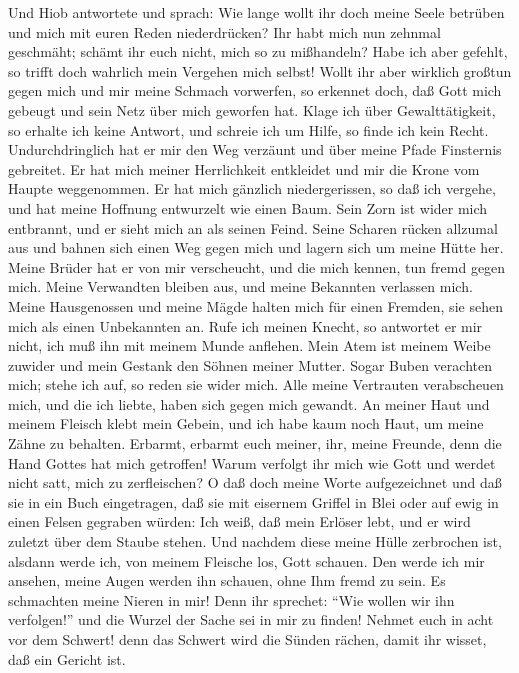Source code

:  Und Hiob antwortete und sprach:  Wie lange
wollt ihr doch meine Seele betrüben und mich mit euren Reden
niederdrücken?  Ihr habt mich nun zehnmal geschmäht;
schämt ihr euch nicht, mich so zu mißhandeln?  Habe ich
aber gefehlt, so trifft doch wahrlich mein Vergehen mich selbst!
 Wollt ihr aber wirklich großtun gegen mich und mir meine
Schmach vorwerfen,  so erkennet doch, daß Gott mich
gebeugt und sein Netz über mich geworfen hat.  Klage ich
über Gewalttätigkeit, so erhalte ich keine Antwort, und schreie ich um
Hilfe, so finde ich kein Recht.  Undurchdringlich hat er
mir den Weg verzäunt und über meine Pfade Finsternis gebreitet.
 Er hat mich meiner Herrlichkeit entkleidet und mir die
Krone vom Haupte weggenommen.  Er hat mich gänzlich
niedergerissen, so daß ich vergehe, und hat meine Hoffnung entwurzelt
wie einen Baum.  Sein Zorn ist wider mich entbrannt, und
er sieht mich an als seinen Feind.  Seine Scharen rücken
allzumal aus und bahnen sich einen Weg gegen mich und lagern sich um
meine Hütte her.  Meine Brüder hat er von mir
verscheucht, und die mich kennen, tun fremd gegen mich. 
Meine Verwandten bleiben aus, und meine Bekannten verlassen mich.
 Meine Hausgenossen und meine Mägde halten mich für einen
Fremden, sie sehen mich als einen Unbekannten an.  Rufe
ich meinen Knecht, so antwortet er mir nicht, ich muß ihn mit meinem
Munde anflehen.  Mein Atem ist meinem Weibe zuwider und
mein Gestank den Söhnen meiner Mutter.  Sogar Buben
verachten mich; stehe ich auf, so reden sie wider mich. 
Alle meine Vertrauten verabscheuen mich, und die ich liebte, haben sich
gegen mich gewandt.  An meiner Haut und meinem Fleisch
klebt mein Gebein, und ich habe kaum noch Haut, um meine Zähne zu
behalten.  Erbarmt, erbarmt euch meiner, ihr, meine
Freunde, denn die Hand Gottes hat mich getroffen!  Warum
verfolgt ihr mich wie Gott und werdet nicht satt, mich zu zerfleischen?
 O daß doch meine Worte aufgezeichnet und daß sie in ein
Buch eingetragen,  daß sie mit eisernem Griffel in Blei
oder auf ewig in einen Felsen gegraben würden:  Ich weiß,
daß mein Erlöser lebt, und er wird zuletzt über dem Staube stehen.
 Und nachdem diese meine Hülle zerbrochen ist, alsdann
werde ich, von meinem Fleische los, Gott schauen.  Den
werde ich mir ansehen, meine Augen werden ihn schauen, ohne Ihm fremd zu
sein. Es schmachten meine Nieren in mir!  Denn ihr
sprechet: ``Wie wollen wir ihn verfolgen!'' und die Wurzel der Sache sei
in mir zu finden!  Nehmet euch in acht vor dem Schwert!
denn das Schwert wird die Sünden rächen, damit ihr wisset, daß ein
Gericht ist.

(Task details): Skip all lines ahead of the one containing "Freunde, denn die". Reproduce that line and the remainder of the listing above exactly.

(Written solution):
Freunde, denn die Hand Gottes hat mich getroffen!  Warum
verfolgt ihr mich wie Gott und werdet nicht satt, mich zu zerfleischen?
 O daß doch meine Worte aufgezeichnet und daß sie in ein
Buch eingetragen,  daß sie mit eisernem Griffel in Blei
oder auf ewig in einen Felsen gegraben würden:  Ich weiß,
daß mein Erlöser lebt, und er wird zuletzt über dem Staube stehen.
 Und nachdem diese meine Hülle zerbrochen ist, alsdann
werde ich, von meinem Fleische los, Gott schauen.  Den
werde ich mir ansehen, meine Augen werden ihn schauen, ohne Ihm fremd zu
sein. Es schmachten meine Nieren in mir!  Denn ihr
sprechet: ``Wie wollen wir ihn verfolgen!'' und die Wurzel der Sache sei
in mir zu finden!  Nehmet euch in acht vor dem Schwert!
denn das Schwert wird die Sünden rächen, damit ihr wisset, daß ein
Gericht ist.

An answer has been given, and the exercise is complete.